The event will take place April 24-26 at the Vancouver Convention Centre on the city’s downtown waterfront, and this year’s show will feature a full slate of educational sessions, great speakers, networking opportunities, tours and the trade show.
A retail tour will take place the morning of Tuesday, April 24, followed by a CPMA members general meeting and later a hockey classic and the chairman’s welcome reception.
Wednesday, April 25, includes a 5K Freggie run or a 2K walk, retail produce manager session, business session, delegate luncheon, learning lounges and the CPMA Women in Product Networking Reception. The trade show opens Wednesday as well.

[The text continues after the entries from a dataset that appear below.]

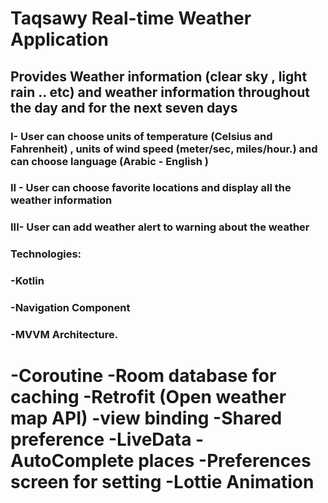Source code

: # Taqsawy Real-time Weather Application

## Provides Weather information (clear sky , light rain .. etc) and weather information throughout the day and for the next seven days

### I- User can choose units of temperature (Celsius and Fahrenheit) , units of wind speed (meter/sec, miles/hour.) and can choose language (Arabic - English )
### II - User can choose favorite locations and display all the weather information 
### III- User can add weather alert to warning about the weather

### Technologies:
### -Kotlin
### -Navigation Component
### -MVVM Architecture.
-Coroutine
-Room database for caching
-Retrofit (Open weather map API)
-view binding
-Shared preference 
-LiveData
-AutoComplete places
-Preferences screen for setting
-Lottie Animation
============
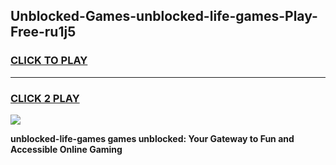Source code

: 
## Unblocked-Games-unblocked-life-games-Play-Free-ru1j5
<h3>
<a href="https://premium76.site?title=unblocked-life-games&ref=10A">CLICK TO PLAY</a></h3>
<hr>

<h3>
<a href="https://premium76.site?title=unblocked-life-games&ref=10A">CLICK 2 PLAY</a>
  
</h3>

<a href="https://premium76.site?title=unblocked-life-games&ref=10A"><img src="https://clearcache.store/games.png"></a>


**unblocked-life-games games unblocked: Your Gateway to Fun and Accessible Online Gaming**
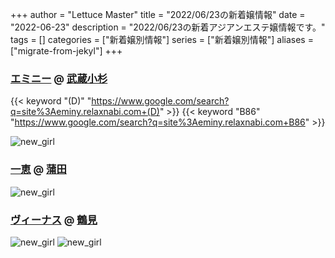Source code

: +++
author = "Lettuce Master"
title = "2022/06/23の新着嬢情報"
date = "2022-06-23"
description = "2022/06/23の新着アジアンエステ嬢情報です。"
tags = []
categories = ["新着嬢別情報"]
series = ["新着嬢別情報"]
aliases = ["migrate-from-jekyl"]
+++
### [エミニー](http://eminy.relaxnabi.com/) @ [武蔵小杉](/post/musashikosugi)
{{< keyword "(D)" "https://www.google.com/search?q=site%3Aeminy.relaxnabi.com+(D)" >}} {{< keyword "B86" "https://www.google.com/search?q=site%3Aeminy.relaxnabi.com+B86" >}} 

![new_girl](https://i.imgur.com/T1Dzrwk.jpeg)
### [一恵](http://kazue.me-es.com/) @ [蒲田](/post/kamata)


![new_girl](https://i.imgur.com/GJJUHBg.jpeg)
### [ヴィーナス](http://www.vi-aroma.xyz/) @ [鶴見](/post/tsurumi)


![new_girl](https://i.imgur.com/v6BBKvE.jpeg)
![new_girl](https://i.imgur.com/OhnxHxQ.jpeg)
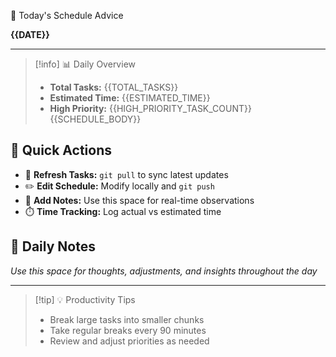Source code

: 📅 Today's Schedule Advice

**{{DATE}}**

---

> [!info] 📊 Daily Overview
>
> - **Total Tasks:** {{TOTAL_TASKS}}
> - **Estimated Time:** {{ESTIMATED_TIME}}
> - **High Priority:** {{HIGH_PRIORITY_TASK_COUNT}}
>   {{SCHEDULE_BODY}}

## 🚀 Quick Actions

- 🔄 **Refresh Tasks:** `git pull` to sync latest updates
- ✏️ **Edit Schedule:** Modify locally and `git push`
- 📝 **Add Notes:** Use this space for real-time observations
- ⏱️ **Time Tracking:** Log actual vs estimated time

## 📝 Daily Notes

_Use this space for thoughts, adjustments, and insights throughout the day_

---

> [!tip] 💡 Productivity Tips
>
> - Break large tasks into smaller chunks
> - Take regular breaks every 90 minutes
> - Review and adjust priorities as needed
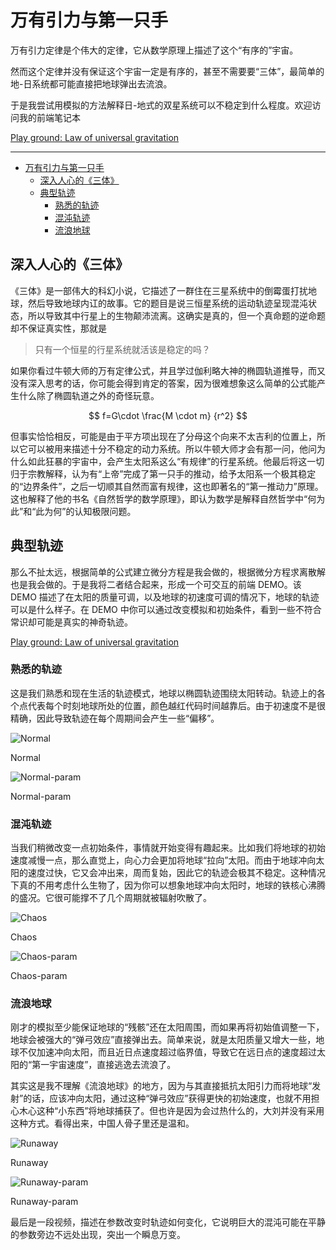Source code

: # 万有引力与第一只手

万有引力定律是个伟大的定律，它从数学原理上描述了这个“有序的”宇宙。

然而这个定律并没有保证这个宇宙一定是有序的，甚至不需要要“三体”，最简单的地-日系统都可能直接把地球弹出去流浪。

于是我尝试用模拟的方法解释日-地式的双星系统可以不稳定到什么程度。欢迎访问我的前端笔记本

[Play ground: Law of universal gravitation](https://observablehq.com/@listenzcc/play-ground-law-of-universal-gravitation "Play ground: Law of universal gravitation")

---

-   [万有引力与第一只手](#万有引力与第一只手)
    -   [深入人心的《三体》](#深入人心的三体)
    -   [典型轨迹](#典型轨迹)
        -   [熟悉的轨迹](#熟悉的轨迹)
        -   [混沌轨迹](#混沌轨迹)
        -   [流浪地球](#流浪地球)

## 深入人心的《三体》

《三体》是一部伟大的科幻小说，它描述了一群住在三星系统中的倒霉蛋打扰地球，然后导致地球内讧的故事。它的题目是说三恒星系统的运动轨迹呈现混沌状态，所以导致其中行星上的生物颠沛流离。这确实是真的，但一个真命题的逆命题却不保证真实性，那就是

> 只有一个恒星的行星系统就活该是稳定的吗？

如果你看过牛顿大师的万有定律公式，并且学过伽利略大神的椭圆轨道推导，而又没有深入思考的话，你可能会得到肯定的答案，因为很难想象这么简单的公式能产生什么除了椭圆轨道之外的奇怪玩意。

$$
f=G\cdot \frac{M \cdot m} {r^2}
$$

但事实恰恰相反，可能是由于平方项出现在了分母这个向来不太吉利的位置上，所以它可以被用来描述十分不稳定的动力系统。所以牛顿大师才会有那一问，他问为什么如此狂暴的宇宙中，会产生太阳系这么“有规律”的行星系统。他最后将这一切归于宗教解释，认为有“上帝”完成了第一只手的推动，给予太阳系一个极其稳定的“边界条件”，之后一切顺其自然而富有规律，这也即著名的“第一推动力”原理。这也解释了他的书名《自然哲学的数学原理》，即认为数学是解释自然哲学中“何为此”和“此为何”的认知极限问题。

## 典型轨迹

那么不扯太远，根据简单的公式建立微分方程是我会做的，根据微分方程求离散解也是我会做的。于是我将二者结合起来，形成一个可交互的前端 DEMO。该 DEMO 描述了在太阳的质量可调，以及地球的初速度可调的情况下，地球的轨迹可以是什么样子。在 DEMO 中你可以通过改变模拟和初始条件，看到一些不符合常识却可能是真实的神奇轨迹。

[Play ground: Law of universal gravitation](https://observablehq.com/@listenzcc/play-ground-law-of-universal-gravitation)

### 熟悉的轨迹

这是我们熟悉和现在生活的轨迹模式，地球以椭圆轨迹围绕太阳转动。轨迹上的各个点代表每个时刻地球所处的位置，颜色越红代码时间越靠后。由于初速度不是很精确，因此导致轨迹在每个周期间会产生一些“偏移”。

![Normal](%E4%B8%87%E6%9C%89%E5%BC%95%E5%8A%9B%E4%B8%8E%E7%AC%AC%E4%B8%80%E5%8F%AA%E6%89%8B%206e696c5adbcf4404b9f4e183e9eb86c4/Untitled.png)

Normal

![Normal-param](%E4%B8%87%E6%9C%89%E5%BC%95%E5%8A%9B%E4%B8%8E%E7%AC%AC%E4%B8%80%E5%8F%AA%E6%89%8B%206e696c5adbcf4404b9f4e183e9eb86c4/Untitled%201.png)

Normal-param

### 混沌轨迹

当我们稍微改变一点初始条件，事情就开始变得有趣起来。比如我们将地球的初始速度减慢一点，那么直觉上，向心力会更加将地球“拉向”太阳。而由于地球冲向太阳的速度过快，它又会冲出来，周而复始，因此它的轨迹会极其不稳定。这种情况下真的不用考虑什么生物了，因为你可以想象地球冲向太阳时，地球的铁核心沸腾的盛况。它很可能撑不了几个周期就被辐射吹散了。

![Chaos](%E4%B8%87%E6%9C%89%E5%BC%95%E5%8A%9B%E4%B8%8E%E7%AC%AC%E4%B8%80%E5%8F%AA%E6%89%8B%206e696c5adbcf4404b9f4e183e9eb86c4/Untitled%202.png)

Chaos

![Chaos-param](%E4%B8%87%E6%9C%89%E5%BC%95%E5%8A%9B%E4%B8%8E%E7%AC%AC%E4%B8%80%E5%8F%AA%E6%89%8B%206e696c5adbcf4404b9f4e183e9eb86c4/Untitled%203.png)

Chaos-param

### 流浪地球

刚才的模拟至少能保证地球的“残骸”还在太阳周围，而如果再将初始值调整一下，地球会被强大的“弹弓效应”直接弹出去。简单来说，就是太阳质量又增大一些，地球不仅加速冲向太阳，而且近日点速度超过临界值，导致它在远日点的速度超过太阳的“第一宇宙速度”，直接逃逸去流浪了。

其实这是我不理解《流浪地球》的地方，因为与其直接抵抗太阳引力而将地球“发射”的话，应该冲向太阳，通过这种“弹弓效应”获得更快的初始速度，也就不用担心木心这种“小东西”将地球捕获了。但也许是因为会过热什么的，大刘并没有采用这种方式。看得出来，中国人骨子里还是温和。

![Runaway](%E4%B8%87%E6%9C%89%E5%BC%95%E5%8A%9B%E4%B8%8E%E7%AC%AC%E4%B8%80%E5%8F%AA%E6%89%8B%206e696c5adbcf4404b9f4e183e9eb86c4/Untitled%204.png)

Runaway

![Runaway-param](%E4%B8%87%E6%9C%89%E5%BC%95%E5%8A%9B%E4%B8%8E%E7%AC%AC%E4%B8%80%E5%8F%AA%E6%89%8B%206e696c5adbcf4404b9f4e183e9eb86c4/Untitled%205.png)

Runaway-param

最后是一段视频，描述在参数改变时轨迹如何变化，它说明巨大的混沌可能在平静的参数旁边不远处出现，突出一个瞬息万变。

Thursday, April 26, will feature the awards brunch, trade show, learning lounges and the annual banquet reception and banquet.

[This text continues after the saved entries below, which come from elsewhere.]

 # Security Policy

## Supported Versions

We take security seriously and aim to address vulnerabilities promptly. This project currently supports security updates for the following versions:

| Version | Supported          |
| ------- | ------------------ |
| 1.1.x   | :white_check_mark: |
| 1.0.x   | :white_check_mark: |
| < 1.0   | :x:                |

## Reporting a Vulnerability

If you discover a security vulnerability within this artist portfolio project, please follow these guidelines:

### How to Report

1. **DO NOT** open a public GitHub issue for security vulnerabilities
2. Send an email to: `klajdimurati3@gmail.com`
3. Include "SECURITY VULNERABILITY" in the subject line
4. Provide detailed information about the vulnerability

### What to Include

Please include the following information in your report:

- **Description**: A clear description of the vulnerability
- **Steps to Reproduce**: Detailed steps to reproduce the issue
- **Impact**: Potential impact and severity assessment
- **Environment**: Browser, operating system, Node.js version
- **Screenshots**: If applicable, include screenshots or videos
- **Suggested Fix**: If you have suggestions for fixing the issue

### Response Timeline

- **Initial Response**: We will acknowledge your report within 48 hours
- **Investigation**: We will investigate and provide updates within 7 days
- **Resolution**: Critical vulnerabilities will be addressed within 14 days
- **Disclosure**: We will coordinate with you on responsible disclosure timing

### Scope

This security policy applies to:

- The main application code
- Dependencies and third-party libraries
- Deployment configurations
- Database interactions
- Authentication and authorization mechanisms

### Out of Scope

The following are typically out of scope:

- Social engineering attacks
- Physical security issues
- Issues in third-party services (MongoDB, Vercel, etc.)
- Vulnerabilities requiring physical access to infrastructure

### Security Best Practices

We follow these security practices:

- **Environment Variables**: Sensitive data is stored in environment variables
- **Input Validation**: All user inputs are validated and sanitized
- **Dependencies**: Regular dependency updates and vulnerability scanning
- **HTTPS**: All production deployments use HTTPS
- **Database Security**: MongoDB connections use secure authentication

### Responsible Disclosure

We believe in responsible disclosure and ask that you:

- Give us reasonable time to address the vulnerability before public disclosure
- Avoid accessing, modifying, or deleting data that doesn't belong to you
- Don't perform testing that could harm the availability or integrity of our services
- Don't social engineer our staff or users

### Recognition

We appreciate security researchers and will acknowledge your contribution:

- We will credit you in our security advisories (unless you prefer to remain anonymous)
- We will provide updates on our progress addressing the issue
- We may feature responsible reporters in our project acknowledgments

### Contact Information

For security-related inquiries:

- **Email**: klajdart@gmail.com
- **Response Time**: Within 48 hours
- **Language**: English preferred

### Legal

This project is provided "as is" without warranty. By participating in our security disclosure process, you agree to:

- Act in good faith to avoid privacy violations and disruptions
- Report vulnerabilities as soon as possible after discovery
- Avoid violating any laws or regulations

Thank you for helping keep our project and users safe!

As a primary export market for the U.S. onion industry, Canada and its CPMA are important links for domestic growers and shippers. Making the most of the chance to meet with existing and potential customers, companies and groups from California, Washington, Idaho-Eastern Oregon, Pennsylvania, New Jersey and Georgia will have booths, and many more will walk the trade show floor to maintain and establish contacts.
OnionBusiness.com caught up with Bill Hartman, IEO grower and member of the Idaho-Eastern Oregon Onion Committee’s export committee, recently. Bill will represent the IEOOC at its booth. Also attending will be Dallas Jensen, representing his company, Champion Produce Sales located in Parma, ID.
He said the show’s setting, while lively and engaging, is also laid back, and attendees have ample time to meet up and visit. And, Bill said, the committee’s annual exhibit has resulted in “traction from being a part of the show.”
Bill told us that the Canadian show, in whatever city hosts it, is a good setting to keep the USA Onions brand top in receivers’ minds. “Our goal is to keep our brand out there,” he said, adding that most of the Treasure Valley onions exported to Canada go to the Eastern provinces, with a good mix of retail and foodservice through distribution from terminal markets.
Bill commented that export volumes to Canada remain mostly stable year-to-year, although freight and transportation are more and more factors in deciding how far the onions are shipped.